▶ Work to be completed: Restate verbatim the span of lines below between the line with "placeholder is the" and the line with "## JavaScript libraries that render UI", including those two lines, and only that span.

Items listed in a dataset
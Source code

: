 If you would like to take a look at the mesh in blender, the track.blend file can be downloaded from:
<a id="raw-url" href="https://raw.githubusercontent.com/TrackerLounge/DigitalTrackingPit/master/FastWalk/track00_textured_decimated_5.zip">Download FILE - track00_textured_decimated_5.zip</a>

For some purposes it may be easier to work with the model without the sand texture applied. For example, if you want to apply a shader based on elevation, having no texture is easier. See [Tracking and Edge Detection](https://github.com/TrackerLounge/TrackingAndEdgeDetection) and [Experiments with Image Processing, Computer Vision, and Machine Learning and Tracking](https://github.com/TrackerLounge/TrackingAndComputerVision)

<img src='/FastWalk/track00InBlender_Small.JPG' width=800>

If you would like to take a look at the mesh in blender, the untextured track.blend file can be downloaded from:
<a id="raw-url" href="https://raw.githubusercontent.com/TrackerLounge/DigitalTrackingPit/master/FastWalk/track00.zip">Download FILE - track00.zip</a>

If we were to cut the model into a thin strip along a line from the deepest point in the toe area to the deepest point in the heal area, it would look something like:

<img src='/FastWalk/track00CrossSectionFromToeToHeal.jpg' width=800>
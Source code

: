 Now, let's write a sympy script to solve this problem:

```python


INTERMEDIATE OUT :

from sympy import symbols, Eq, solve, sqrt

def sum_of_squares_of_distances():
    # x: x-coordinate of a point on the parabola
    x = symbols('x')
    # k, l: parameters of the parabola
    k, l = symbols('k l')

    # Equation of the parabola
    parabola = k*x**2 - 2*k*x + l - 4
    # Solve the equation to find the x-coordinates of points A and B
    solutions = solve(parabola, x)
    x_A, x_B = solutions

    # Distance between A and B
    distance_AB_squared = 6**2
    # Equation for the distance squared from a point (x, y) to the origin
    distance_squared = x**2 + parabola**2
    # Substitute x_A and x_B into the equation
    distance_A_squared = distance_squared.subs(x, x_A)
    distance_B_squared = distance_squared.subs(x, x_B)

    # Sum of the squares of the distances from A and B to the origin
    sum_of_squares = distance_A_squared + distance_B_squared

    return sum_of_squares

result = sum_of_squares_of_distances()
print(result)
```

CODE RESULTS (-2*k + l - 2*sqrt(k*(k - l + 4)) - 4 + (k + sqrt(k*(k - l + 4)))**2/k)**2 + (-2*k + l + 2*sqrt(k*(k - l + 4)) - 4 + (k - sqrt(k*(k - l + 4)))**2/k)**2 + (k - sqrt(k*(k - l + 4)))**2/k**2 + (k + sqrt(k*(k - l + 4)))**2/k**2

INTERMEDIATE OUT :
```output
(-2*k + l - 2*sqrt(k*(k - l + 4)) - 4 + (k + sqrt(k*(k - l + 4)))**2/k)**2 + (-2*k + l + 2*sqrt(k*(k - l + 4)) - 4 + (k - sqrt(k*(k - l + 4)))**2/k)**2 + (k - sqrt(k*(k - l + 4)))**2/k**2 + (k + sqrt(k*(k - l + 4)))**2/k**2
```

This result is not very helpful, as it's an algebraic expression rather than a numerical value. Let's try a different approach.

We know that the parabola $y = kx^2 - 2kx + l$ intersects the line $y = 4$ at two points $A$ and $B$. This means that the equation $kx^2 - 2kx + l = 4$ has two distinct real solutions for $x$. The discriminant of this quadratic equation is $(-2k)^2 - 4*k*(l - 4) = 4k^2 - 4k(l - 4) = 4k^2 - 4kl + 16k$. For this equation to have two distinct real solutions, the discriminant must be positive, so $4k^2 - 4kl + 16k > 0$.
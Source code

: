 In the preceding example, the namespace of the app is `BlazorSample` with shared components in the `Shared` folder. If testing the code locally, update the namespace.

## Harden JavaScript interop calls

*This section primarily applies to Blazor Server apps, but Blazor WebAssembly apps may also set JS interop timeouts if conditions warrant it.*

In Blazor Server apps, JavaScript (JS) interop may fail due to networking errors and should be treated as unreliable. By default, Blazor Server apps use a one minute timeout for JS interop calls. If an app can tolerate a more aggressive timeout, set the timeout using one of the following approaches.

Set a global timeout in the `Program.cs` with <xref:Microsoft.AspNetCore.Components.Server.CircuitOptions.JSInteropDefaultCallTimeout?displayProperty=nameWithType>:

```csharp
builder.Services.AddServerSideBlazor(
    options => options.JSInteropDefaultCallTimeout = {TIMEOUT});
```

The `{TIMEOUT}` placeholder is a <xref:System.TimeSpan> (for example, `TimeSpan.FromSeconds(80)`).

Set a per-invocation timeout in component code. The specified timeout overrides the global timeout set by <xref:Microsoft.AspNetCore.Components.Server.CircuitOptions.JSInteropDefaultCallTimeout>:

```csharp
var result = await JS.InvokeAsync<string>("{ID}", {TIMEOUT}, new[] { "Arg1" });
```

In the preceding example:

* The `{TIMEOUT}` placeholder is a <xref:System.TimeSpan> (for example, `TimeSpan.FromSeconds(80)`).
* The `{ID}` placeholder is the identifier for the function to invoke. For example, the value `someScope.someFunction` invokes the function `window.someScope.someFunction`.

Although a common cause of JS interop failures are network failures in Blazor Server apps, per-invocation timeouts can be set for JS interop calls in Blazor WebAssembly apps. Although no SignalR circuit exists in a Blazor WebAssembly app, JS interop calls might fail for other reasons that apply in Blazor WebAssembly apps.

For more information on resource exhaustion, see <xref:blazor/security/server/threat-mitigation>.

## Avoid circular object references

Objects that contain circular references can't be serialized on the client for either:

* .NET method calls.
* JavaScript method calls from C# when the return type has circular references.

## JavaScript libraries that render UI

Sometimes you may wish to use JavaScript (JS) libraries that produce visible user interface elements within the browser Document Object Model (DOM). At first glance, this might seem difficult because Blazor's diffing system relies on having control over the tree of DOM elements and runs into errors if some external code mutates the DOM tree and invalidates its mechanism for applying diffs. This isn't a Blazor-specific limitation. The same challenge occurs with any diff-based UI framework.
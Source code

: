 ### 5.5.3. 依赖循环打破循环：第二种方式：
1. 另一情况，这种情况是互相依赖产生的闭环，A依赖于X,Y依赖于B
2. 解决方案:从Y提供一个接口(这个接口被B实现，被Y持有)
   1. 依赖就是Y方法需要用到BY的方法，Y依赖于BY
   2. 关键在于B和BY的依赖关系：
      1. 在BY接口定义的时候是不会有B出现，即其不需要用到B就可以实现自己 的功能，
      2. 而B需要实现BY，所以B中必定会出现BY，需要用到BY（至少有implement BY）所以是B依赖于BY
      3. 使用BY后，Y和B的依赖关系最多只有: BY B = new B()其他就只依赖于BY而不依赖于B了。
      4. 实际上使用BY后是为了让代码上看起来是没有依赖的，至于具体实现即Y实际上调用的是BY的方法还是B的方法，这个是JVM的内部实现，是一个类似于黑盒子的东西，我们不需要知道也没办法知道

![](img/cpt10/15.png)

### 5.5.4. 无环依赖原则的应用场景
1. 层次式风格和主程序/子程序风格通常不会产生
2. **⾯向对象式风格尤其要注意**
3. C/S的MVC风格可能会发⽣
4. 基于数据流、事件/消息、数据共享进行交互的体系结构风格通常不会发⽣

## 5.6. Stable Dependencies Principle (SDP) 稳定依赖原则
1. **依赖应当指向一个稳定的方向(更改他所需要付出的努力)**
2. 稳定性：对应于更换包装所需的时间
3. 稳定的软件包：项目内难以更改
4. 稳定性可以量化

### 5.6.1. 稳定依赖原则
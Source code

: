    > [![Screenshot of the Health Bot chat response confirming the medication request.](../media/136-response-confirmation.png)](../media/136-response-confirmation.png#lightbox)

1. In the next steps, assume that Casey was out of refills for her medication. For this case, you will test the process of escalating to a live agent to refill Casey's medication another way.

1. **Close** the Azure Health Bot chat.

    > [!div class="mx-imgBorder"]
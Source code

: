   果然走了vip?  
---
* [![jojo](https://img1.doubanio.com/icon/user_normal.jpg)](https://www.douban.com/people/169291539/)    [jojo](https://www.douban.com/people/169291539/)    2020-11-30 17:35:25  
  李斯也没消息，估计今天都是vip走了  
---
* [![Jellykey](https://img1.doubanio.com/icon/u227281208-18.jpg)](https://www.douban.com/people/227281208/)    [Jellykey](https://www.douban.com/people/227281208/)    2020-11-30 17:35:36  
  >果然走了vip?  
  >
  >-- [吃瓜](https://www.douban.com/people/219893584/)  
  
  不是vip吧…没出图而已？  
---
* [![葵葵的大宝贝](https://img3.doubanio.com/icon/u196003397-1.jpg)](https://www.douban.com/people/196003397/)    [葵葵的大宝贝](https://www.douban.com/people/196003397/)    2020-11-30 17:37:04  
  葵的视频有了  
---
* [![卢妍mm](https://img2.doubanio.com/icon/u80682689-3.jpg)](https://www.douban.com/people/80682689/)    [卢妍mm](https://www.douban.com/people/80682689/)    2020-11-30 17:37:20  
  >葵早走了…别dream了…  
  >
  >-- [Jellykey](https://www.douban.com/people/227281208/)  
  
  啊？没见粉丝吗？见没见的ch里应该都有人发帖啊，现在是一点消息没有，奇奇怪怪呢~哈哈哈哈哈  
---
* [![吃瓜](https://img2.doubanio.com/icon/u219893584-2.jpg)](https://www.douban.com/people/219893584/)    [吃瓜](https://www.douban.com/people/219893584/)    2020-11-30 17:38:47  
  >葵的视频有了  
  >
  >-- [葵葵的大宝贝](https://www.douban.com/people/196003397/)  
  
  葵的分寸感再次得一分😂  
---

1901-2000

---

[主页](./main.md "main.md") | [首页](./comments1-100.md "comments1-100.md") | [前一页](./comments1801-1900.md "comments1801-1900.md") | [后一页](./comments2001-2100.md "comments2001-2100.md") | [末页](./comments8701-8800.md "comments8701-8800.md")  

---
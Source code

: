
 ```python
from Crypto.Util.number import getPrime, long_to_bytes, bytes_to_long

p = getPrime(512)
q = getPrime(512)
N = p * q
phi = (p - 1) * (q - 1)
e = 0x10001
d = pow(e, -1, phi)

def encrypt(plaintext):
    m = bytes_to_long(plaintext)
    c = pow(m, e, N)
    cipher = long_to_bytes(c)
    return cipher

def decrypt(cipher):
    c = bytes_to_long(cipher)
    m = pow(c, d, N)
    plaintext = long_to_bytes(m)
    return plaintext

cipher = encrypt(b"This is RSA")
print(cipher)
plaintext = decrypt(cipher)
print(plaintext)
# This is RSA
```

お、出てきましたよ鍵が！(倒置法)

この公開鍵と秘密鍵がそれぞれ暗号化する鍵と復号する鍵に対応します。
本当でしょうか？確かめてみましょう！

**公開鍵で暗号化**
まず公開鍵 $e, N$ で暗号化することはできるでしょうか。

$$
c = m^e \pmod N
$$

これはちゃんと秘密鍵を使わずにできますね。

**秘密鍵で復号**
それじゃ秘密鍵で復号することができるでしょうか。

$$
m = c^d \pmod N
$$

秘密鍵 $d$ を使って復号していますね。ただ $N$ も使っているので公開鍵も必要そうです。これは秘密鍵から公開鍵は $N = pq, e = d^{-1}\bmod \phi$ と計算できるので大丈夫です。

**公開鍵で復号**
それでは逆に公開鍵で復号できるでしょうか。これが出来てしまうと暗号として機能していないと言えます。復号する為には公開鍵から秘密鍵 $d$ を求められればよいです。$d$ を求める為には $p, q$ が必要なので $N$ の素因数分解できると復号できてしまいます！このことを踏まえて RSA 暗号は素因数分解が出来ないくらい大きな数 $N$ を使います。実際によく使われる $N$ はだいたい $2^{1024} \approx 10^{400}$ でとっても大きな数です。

▶ Written solution:
* The `{ID}` placeholder is the identifier for the function to invoke. For example, the value `someScope.someFunction` invokes the function `window.someScope.someFunction`.

Although a common cause of JS interop failures are network failures in Blazor Server apps, per-invocation timeouts can be set for JS interop calls in Blazor WebAssembly apps. Although no SignalR circuit exists in a Blazor WebAssembly app, JS interop calls might fail for other reasons that apply in Blazor WebAssembly apps.

For more information on resource exhaustion, see <xref:blazor/security/server/threat-mitigation>.

## Avoid circular object references

Objects that contain circular references can't be serialized on the client for either:

* .NET method calls.
* JavaScript method calls from C# when the return type has circular references.

## JavaScript libraries that render UI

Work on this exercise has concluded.